Small molecule empirical force fields (FFs), including the CHARMM General Force Field (CGenFF), are designed to have wide coverage of organic molecules and to rapidly assign parameters to molecules not explicitly included in the FF. Assignment of parameters to new molecules in CGenFF is based on a trained bond-angle-dihedral charge increment linear interpolation scheme for the partial atomic charges along with bonded parameters assigned based on analogy using a rules-based penalty score scheme associated with atom types and chemical connectivity. Accordingly, the accuracy of CGenFF is related to the extent of the training set of available parameters. In the present study that training set is extended by 1,390 molecules selected to represent connectivities new to CGenFF training compounds.
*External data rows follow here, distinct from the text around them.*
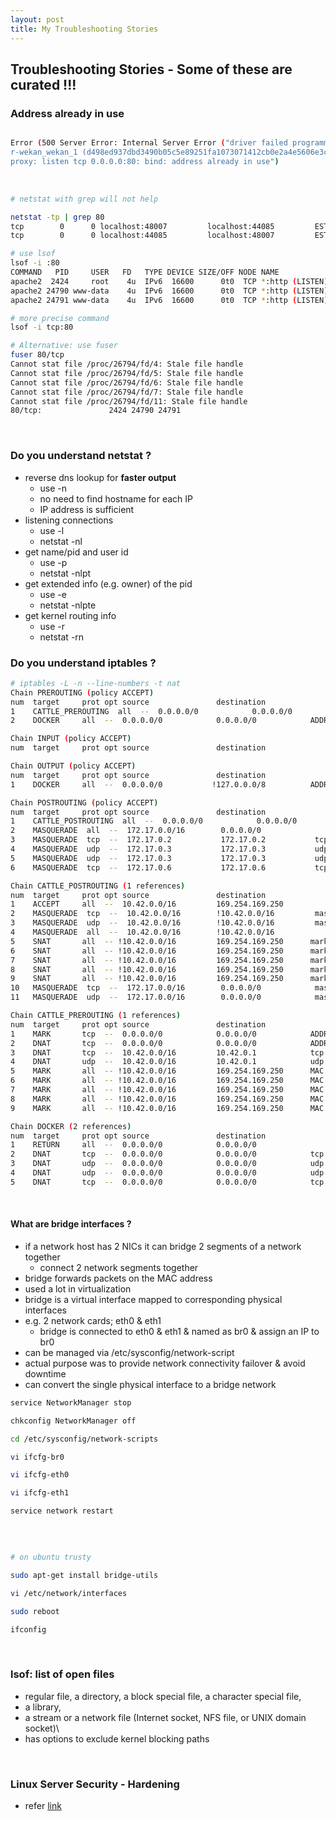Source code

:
 ```yaml
---
layout: post
title: My Troubleshooting Stories
---
```


## Troubleshooting Stories - Some of these are curated !!!

### Address already in use

```bash

Error (500 Server Error: Internal Server Error ("driver failed programming external connectivity on endpoint 
r-wekan_wekan_1 (d498ed937dbd3490b05c5e89251fa1073071412cb0e2a4e5606e3cf16e48bfc6): Error starting userland 
proxy: listen tcp 0.0.0.0:80: bind: address already in use")
```

<br />

```bash
# netstat with grep will not help

netstat -tp | grep 80
tcp        0      0 localhost:48007         localhost:44085         ESTABLISHED 9755/python
tcp        0      0 localhost:44085         localhost:48007         ESTABLISHED 9755/python

# use lsof
lsof -i :80
COMMAND   PID     USER   FD   TYPE DEVICE SIZE/OFF NODE NAME
apache2  2424     root    4u  IPv6  16600      0t0  TCP *:http (LISTEN)
apache2 24790 www-data    4u  IPv6  16600      0t0  TCP *:http (LISTEN)
apache2 24791 www-data    4u  IPv6  16600      0t0  TCP *:http (LISTEN)

# more precise command
lsof -i tcp:80

# Alternative: use fuser
fuser 80/tcp
Cannot stat file /proc/26794/fd/4: Stale file handle
Cannot stat file /proc/26794/fd/5: Stale file handle
Cannot stat file /proc/26794/fd/6: Stale file handle
Cannot stat file /proc/26794/fd/7: Stale file handle
Cannot stat file /proc/26794/fd/11: Stale file handle
80/tcp:               2424 24790 24791
```

<br />

### Do you understand netstat ?

- reverse dns lookup for **faster output**
  - use -n
  - no need to find hostname for each IP
  - IP address is sufficient
- listening connections
  - use -l
  - netstat -nl
- get name/pid and user id
  - use -p
  - netstat -nlpt
- get extended info (e.g. owner) of the pid
  - use -e
  - netstat -nlpte
- get kernel routing info
  - use -r
  - netstat -rn

### Do you understand iptables ?

```bash
# iptables -L -n --line-numbers -t nat
Chain PREROUTING (policy ACCEPT)
num  target     prot opt source               destination
1    CATTLE_PREROUTING  all  --  0.0.0.0/0            0.0.0.0/0
2    DOCKER     all  --  0.0.0.0/0            0.0.0.0/0            ADDRTYPE match dst-type LOCAL

Chain INPUT (policy ACCEPT)
num  target     prot opt source               destination

Chain OUTPUT (policy ACCEPT)
num  target     prot opt source               destination
1    DOCKER     all  --  0.0.0.0/0           !127.0.0.0/8          ADDRTYPE match dst-type LOCAL

Chain POSTROUTING (policy ACCEPT)
num  target     prot opt source               destination
1    CATTLE_POSTROUTING  all  --  0.0.0.0/0            0.0.0.0/0
2    MASQUERADE  all  --  172.17.0.0/16        0.0.0.0/0
3    MASQUERADE  tcp  --  172.17.0.2           172.17.0.2           tcp dpt:8080
4    MASQUERADE  udp  --  172.17.0.3           172.17.0.3           udp dpt:4500
5    MASQUERADE  udp  --  172.17.0.3           172.17.0.3           udp dpt:500
6    MASQUERADE  tcp  --  172.17.0.6           172.17.0.6           tcp dpt:8181

Chain CATTLE_POSTROUTING (1 references)
num  target     prot opt source               destination
1    ACCEPT     all  --  10.42.0.0/16         169.254.169.250
2    MASQUERADE  tcp  --  10.42.0.0/16        !10.42.0.0/16         masq ports: 1024-65535
3    MASQUERADE  udp  --  10.42.0.0/16        !10.42.0.0/16         masq ports: 1024-65535
4    MASQUERADE  all  --  10.42.0.0/16        !10.42.0.0/16
5    SNAT       all  -- !10.42.0.0/16         169.254.169.250      mark match 0x2d3a7 to:10.42.185.255
6    SNAT       all  -- !10.42.0.0/16         169.254.169.250      mark match 0x1214b to:10.42.74.59
7    SNAT       all  -- !10.42.0.0/16         169.254.169.250      mark match 0x18b34 to:10.42.101.172
8    SNAT       all  -- !10.42.0.0/16         169.254.169.250      mark match 0x376ce to:10.42.227.22
9    SNAT       all  -- !10.42.0.0/16         169.254.169.250      mark match 0x22ba6 to:10.42.142.246
10   MASQUERADE  tcp  --  172.17.0.0/16        0.0.0.0/0            masq ports: 1024-65535
11   MASQUERADE  udp  --  172.17.0.0/16        0.0.0.0/0            masq ports: 1024-65535

Chain CATTLE_PREROUTING (1 references)
num  target     prot opt source               destination
1    MARK       tcp  --  0.0.0.0/0            0.0.0.0/0            ADDRTYPE match dst-type LOCAL tcp dpt:8181 MARK set 0x668a0
2    DNAT       tcp  --  0.0.0.0/0            0.0.0.0/0            ADDRTYPE match dst-type LOCAL tcp dpt:8181 to:10.42.227.22:8181
3    DNAT       tcp  --  10.42.0.0/16         10.42.0.1            tcp dpt:53 to:169.254.169.250
4    DNAT       udp  --  10.42.0.0/16         10.42.0.1            udp dpt:53 to:169.254.169.250
5    MARK       all  -- !10.42.0.0/16         169.254.169.250      MAC 02:E2:1E:C2:7D:9F MARK set 0x2d3a7
6    MARK       all  -- !10.42.0.0/16         169.254.169.250      MAC 02:E2:1E:AE:3B:F7 MARK set 0x1214b
7    MARK       all  -- !10.42.0.0/16         169.254.169.250      MAC 02:E2:1E:6A:DA:1B MARK set 0x18b34
8    MARK       all  -- !10.42.0.0/16         169.254.169.250      MAC 02:E2:1E:0D:60:78 MARK set 0x376ce
9    MARK       all  -- !10.42.0.0/16         169.254.169.250      MAC 02:E2:1E:3D:CD:A6 MARK set 0x22ba6

Chain DOCKER (2 references)
num  target     prot opt source               destination
1    RETURN     all  --  0.0.0.0/0            0.0.0.0/0
2    DNAT       tcp  --  0.0.0.0/0            0.0.0.0/0            tcp dpt:8080 to:172.17.0.2:8080
3    DNAT       udp  --  0.0.0.0/0            0.0.0.0/0            udp dpt:4500 to:172.17.0.3:4500
4    DNAT       udp  --  0.0.0.0/0            0.0.0.0/0            udp dpt:500 to:172.17.0.3:500
5    DNAT       tcp  --  0.0.0.0/0            0.0.0.0/0            tcp dpt:8181 to:172.17.0.6:8181
```

<br />

#### What are bridge interfaces ?

- if a network host has 2 NICs it can bridge 2 segments of a network together
  - connect 2 network segments together
- bridge forwards packets on the MAC address
- used a lot in virtualization
- bridge is a virtual interface mapped to corresponding physical interfaces
- e.g. 2 network cards; eth0 & eth1
  - bridge is connected to eth0 & eth1 & named as br0 & assign an IP to br0
- can be managed via /etc/sysconfig/network-script
- actual purpose was to provide network connectivity failover & avoid downtime
- can convert the single physical interface to a bridge network


```bash
service NetworkManager stop

chkconfig NetworkManager off

cd /etc/sysconfig/network-scripts

vi ifcfg-br0

vi ifcfg-eth0

vi ifcfg-eth1

service network restart
```

<br />

```bash

# on ubuntu trusty

sudo apt-get install bridge-utils

vi /etc/network/interfaces

sudo reboot

ifconfig
```

<br />

### lsof: list of open files

- regular file, a directory, a block special file, a character special file, 
- a library, 
- a stream or a network file (Internet socket, NFS file, or UNIX domain socket)\
- has options to exclude kernel blocking paths

<br />

### Linux Server Security - Hardening

- refer [link](https://dzone.com/articles/9-useful-tips-for-linux-server-security?edition=155252)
Quantum mechanical (QM) data for optimized geometries, bond, valence angle, and dihedral angle potential energy scans, interactions with water, molecular dipole moments, and electrostatic potentials were used as target data. The resultant bonded parameters and partial atomic charges were used to train a new version of the CGenFF program, v5.0, which was used to generate parameters for a validation set of molecules, including drug-like molecules approved by the FDA, which were then benchmarked against both experimental and QM data. CGenFF v5.0 shows overall improvements with respect to QM intramolecular geometries, vibrations, dihedral potential energy scans, dipole moments and interactions with water. Tests of pure solvent properties of 216 molecules show small improvements versus the previous release of CGenFF v2.5.1 reflecting the high quality of the Lennard-Jones parameters that were explicitly optimized during the initial optimization of both the CGenFF and the CHARMM36 force field. CGenFF v5.0 represents an improvement that is anticipated to more accurately model intramolecular geometries and strain energies as well as non-covalent interactions of drug-like and other organic molecules.